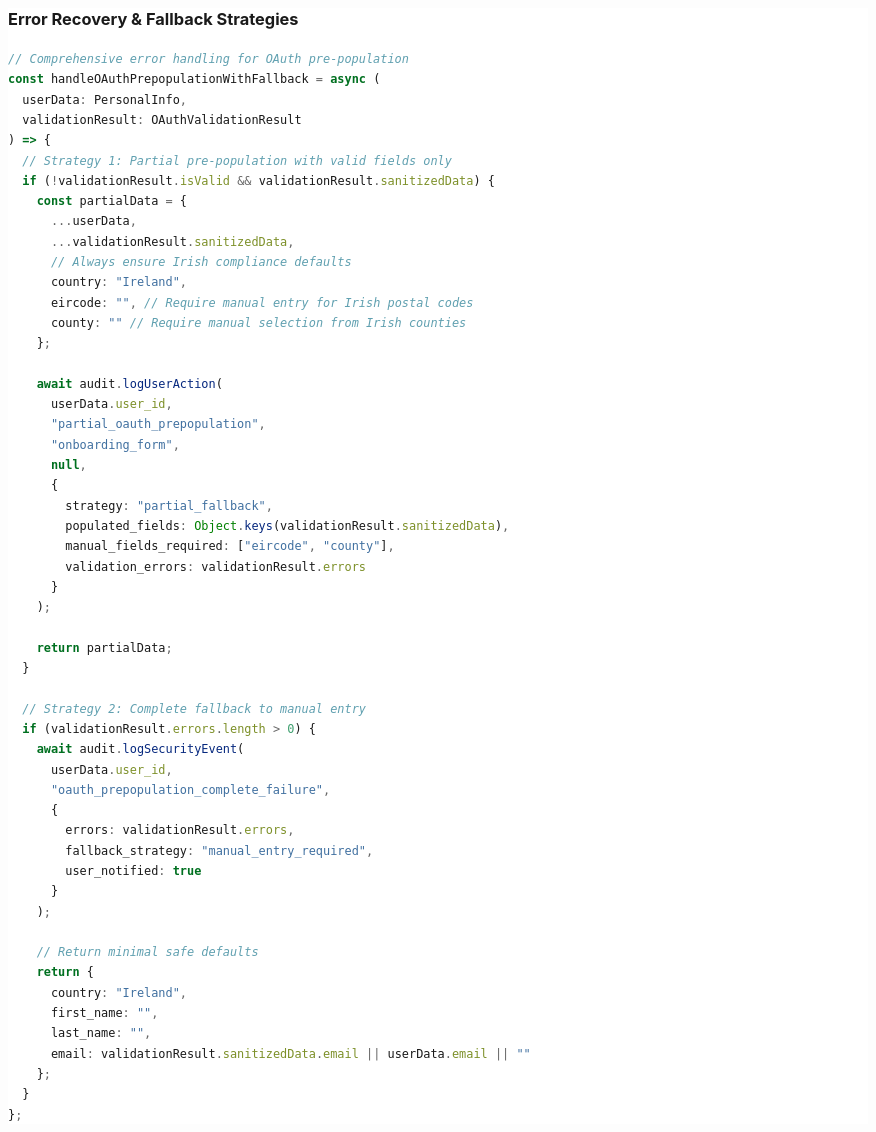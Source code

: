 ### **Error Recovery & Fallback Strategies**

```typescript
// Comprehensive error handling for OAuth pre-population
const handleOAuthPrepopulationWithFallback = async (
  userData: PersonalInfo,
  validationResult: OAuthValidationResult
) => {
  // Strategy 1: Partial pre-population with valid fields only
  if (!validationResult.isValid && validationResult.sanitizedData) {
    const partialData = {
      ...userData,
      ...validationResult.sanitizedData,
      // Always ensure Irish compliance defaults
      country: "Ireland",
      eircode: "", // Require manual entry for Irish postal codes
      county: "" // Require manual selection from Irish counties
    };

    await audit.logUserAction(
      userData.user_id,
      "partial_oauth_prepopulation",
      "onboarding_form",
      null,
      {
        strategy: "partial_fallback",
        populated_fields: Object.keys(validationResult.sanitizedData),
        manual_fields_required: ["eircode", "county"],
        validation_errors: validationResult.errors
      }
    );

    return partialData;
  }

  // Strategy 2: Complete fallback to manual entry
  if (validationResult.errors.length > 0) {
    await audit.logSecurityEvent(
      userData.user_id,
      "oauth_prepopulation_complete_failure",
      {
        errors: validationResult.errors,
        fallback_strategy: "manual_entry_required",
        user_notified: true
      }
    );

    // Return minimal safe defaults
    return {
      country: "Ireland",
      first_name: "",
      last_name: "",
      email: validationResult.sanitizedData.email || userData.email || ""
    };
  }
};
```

#####

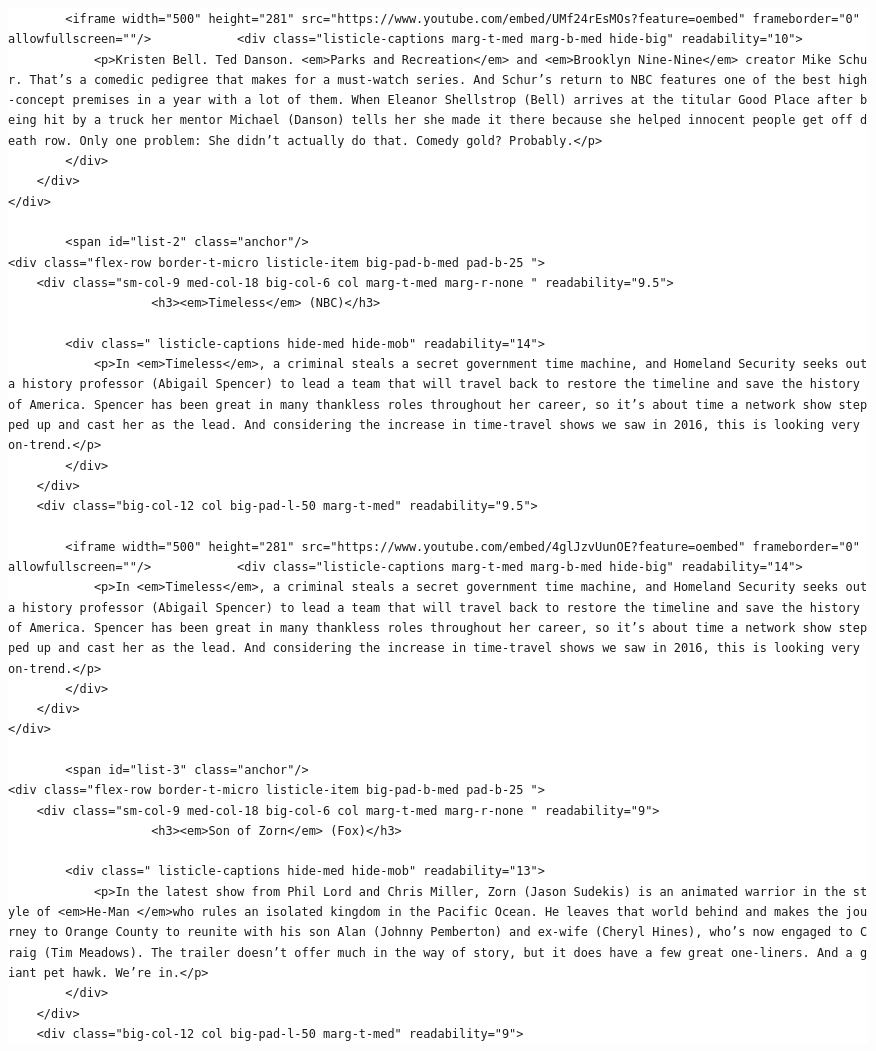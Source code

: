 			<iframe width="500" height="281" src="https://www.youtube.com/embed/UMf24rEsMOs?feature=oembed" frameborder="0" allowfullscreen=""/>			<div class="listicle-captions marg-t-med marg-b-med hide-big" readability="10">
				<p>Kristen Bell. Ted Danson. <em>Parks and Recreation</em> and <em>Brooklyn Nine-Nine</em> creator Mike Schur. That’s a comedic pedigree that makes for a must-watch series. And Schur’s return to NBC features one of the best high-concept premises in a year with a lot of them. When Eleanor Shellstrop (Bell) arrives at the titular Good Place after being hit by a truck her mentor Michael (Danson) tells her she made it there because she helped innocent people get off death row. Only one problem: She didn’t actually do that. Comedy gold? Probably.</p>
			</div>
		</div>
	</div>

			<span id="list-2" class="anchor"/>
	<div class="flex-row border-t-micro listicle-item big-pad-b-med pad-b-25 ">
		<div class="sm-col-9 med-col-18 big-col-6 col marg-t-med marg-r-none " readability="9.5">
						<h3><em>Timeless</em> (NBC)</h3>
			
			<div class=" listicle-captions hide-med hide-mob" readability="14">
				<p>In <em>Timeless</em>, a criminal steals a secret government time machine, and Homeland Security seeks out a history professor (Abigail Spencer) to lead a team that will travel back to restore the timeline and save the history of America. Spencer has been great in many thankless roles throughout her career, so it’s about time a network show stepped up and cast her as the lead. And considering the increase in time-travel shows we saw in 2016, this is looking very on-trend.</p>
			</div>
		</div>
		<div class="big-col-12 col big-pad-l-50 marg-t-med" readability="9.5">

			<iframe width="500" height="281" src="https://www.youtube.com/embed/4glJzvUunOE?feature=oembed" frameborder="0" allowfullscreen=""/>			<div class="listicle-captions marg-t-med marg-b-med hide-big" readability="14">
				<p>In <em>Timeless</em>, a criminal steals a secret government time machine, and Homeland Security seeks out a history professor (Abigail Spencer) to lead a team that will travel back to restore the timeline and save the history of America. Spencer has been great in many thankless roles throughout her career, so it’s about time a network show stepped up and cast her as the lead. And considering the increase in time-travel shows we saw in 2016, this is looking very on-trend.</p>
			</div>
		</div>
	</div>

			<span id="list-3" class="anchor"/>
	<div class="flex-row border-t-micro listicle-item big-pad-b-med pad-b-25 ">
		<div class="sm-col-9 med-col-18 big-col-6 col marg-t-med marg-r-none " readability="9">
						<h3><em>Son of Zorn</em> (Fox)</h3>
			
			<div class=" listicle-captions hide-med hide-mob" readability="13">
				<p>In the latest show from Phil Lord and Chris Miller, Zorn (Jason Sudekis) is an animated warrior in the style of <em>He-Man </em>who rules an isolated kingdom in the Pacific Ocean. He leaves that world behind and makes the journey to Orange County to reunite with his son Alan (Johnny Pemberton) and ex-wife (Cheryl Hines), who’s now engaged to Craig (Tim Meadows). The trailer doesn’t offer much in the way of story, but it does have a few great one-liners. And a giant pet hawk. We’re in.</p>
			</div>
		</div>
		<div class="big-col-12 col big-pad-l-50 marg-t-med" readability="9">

#####

Exercise: Show all lines from the entries that hold "anchor".

Result below:
			<span id="list-2" class="anchor"/>
			<span id="list-3" class="anchor"/>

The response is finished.